Detroit Pizza dough rising for restaruant service

I have been making the Detroit Pizza weekly for about 6 months. I have got really good feedback from friends and family and I'll like to start selling it. My plan is start "pop up" style and I have a few questions about the dough rising bit.

I plan on buying 8 (already have 2) to maybe do an initial run of 20 11x14 pizza's in a night.

The Pizza Bible has been instrumental in helping me develop my craft and I absolutely love the recipe for Detroit-style pizza in their. However, that recipe would not work in a restaurant style setting. Given the 3 hour-ish prep time prior to throwing that bad boy in oven.

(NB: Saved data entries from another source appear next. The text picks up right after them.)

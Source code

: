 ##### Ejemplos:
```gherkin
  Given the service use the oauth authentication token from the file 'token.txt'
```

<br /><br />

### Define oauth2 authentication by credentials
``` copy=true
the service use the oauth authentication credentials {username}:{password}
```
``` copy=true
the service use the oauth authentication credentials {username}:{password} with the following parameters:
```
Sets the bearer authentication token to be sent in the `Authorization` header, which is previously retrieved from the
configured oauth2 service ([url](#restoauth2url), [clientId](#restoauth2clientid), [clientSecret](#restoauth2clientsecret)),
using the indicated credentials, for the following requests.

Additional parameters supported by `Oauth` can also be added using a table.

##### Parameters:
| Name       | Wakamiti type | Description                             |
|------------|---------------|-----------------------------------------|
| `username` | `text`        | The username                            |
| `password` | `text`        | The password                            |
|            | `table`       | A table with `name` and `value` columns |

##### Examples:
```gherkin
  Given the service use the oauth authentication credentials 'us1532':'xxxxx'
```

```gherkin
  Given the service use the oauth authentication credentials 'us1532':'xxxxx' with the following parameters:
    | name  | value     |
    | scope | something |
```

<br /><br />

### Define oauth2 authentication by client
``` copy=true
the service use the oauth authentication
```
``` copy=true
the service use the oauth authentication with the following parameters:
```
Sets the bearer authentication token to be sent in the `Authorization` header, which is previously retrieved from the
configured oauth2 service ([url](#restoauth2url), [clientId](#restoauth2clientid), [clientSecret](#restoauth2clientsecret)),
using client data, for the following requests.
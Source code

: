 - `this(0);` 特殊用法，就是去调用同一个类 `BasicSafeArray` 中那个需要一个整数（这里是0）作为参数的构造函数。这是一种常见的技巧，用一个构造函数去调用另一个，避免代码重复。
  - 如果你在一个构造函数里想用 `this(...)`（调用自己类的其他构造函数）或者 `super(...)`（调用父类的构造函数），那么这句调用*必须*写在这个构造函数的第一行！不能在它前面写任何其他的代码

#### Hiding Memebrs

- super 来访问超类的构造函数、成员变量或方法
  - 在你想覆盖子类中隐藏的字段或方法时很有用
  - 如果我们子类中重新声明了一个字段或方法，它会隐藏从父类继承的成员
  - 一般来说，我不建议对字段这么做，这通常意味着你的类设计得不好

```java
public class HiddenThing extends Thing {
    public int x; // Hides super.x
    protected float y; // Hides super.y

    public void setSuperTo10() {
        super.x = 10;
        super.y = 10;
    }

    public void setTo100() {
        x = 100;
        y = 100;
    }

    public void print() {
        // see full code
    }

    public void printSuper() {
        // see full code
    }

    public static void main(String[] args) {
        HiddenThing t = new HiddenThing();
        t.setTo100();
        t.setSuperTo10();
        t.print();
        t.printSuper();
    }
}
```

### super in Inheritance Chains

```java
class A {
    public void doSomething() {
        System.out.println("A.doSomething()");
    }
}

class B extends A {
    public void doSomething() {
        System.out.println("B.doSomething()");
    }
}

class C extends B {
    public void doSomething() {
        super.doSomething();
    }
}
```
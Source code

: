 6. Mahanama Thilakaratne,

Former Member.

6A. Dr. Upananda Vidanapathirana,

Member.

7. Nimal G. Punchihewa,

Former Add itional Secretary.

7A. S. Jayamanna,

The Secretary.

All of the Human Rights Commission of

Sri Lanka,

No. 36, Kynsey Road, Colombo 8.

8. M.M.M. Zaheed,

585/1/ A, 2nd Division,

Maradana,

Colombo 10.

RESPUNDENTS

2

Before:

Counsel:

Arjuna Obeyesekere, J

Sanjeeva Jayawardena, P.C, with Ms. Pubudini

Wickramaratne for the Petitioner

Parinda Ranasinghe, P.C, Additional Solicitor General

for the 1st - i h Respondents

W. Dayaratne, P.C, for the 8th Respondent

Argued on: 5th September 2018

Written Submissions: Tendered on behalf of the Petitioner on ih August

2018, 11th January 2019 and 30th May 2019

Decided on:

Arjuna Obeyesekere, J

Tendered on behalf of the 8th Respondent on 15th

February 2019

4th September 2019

Now, I saw in the question the suggestion of par baking:

However, given the proliferation of Detroit-style pizzas across the US, there has to be a good cadence for having dough ready at a moments notice to throw in the oven.

I have been to Via 313 in Austin, TX and they operate out of a small trailer (that'd be similar to my initial set up) so I know it can be done in a small space.

I'll most likely give par baking a try, but I'd love to know what other restaurants do to rise the dough, but not allow it to over proof.

Here are my initial ideas:

- Par bake and hold for service
- Complete rising process (30 minutes + stretch + 1:30 hours) and throw in fridge to halt rise. Downside would having to bring dough back to room temperature (1 hour). Maybe shorter in hot kitchen.

That's all I got. Like I said, plenty of restaurants service Detroit style with a wait time of 25 minutes, so I know there is a goo method out there.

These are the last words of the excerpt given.